Work order
Count how many lines of the material hold "Ubuntu". Respond with that number alone.

Data to use
"""

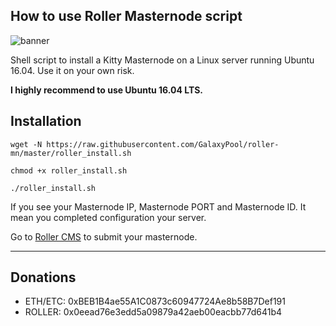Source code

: ## How to use Roller Masternode script

![banner](https://raw.githubusercontent.com/GalaxyPool/roller-mn/master/image/banner.png)

Shell script to install a Kitty Masternode on a Linux server running Ubuntu 16.04. Use it on your own risk.

**I highly recommend to use Ubuntu 16.04 LTS.**

## Installation

```
wget -N https://raw.githubusercontent.com/GalaxyPool/roller-mn/master/roller_install.sh

chmod +x roller_install.sh

./roller_install.sh
```
If you see your Masternode IP, Masternode PORT and Masternode ID. It mean you completed configuration your server.

Go to [Roller CMS](http://wallet.roller.today) to submit your masternode.

----------------------------------------

## Donations

  * ETH/ETC: 0xBEB1B4ae55A1C0873c60947724Ae8b58B7Def191
  * ROLLER: 0x0eead76e3edd5a09879a42aeb00eacbb77d641b4
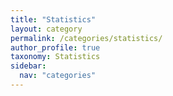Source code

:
 ```yaml
---
title: "Statistics"
layout: category
permalink: /categories/statistics/
author_profile: true
taxonomy: Statistics
sidebar:
  nav: "categories"
---
```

"""

Written response
2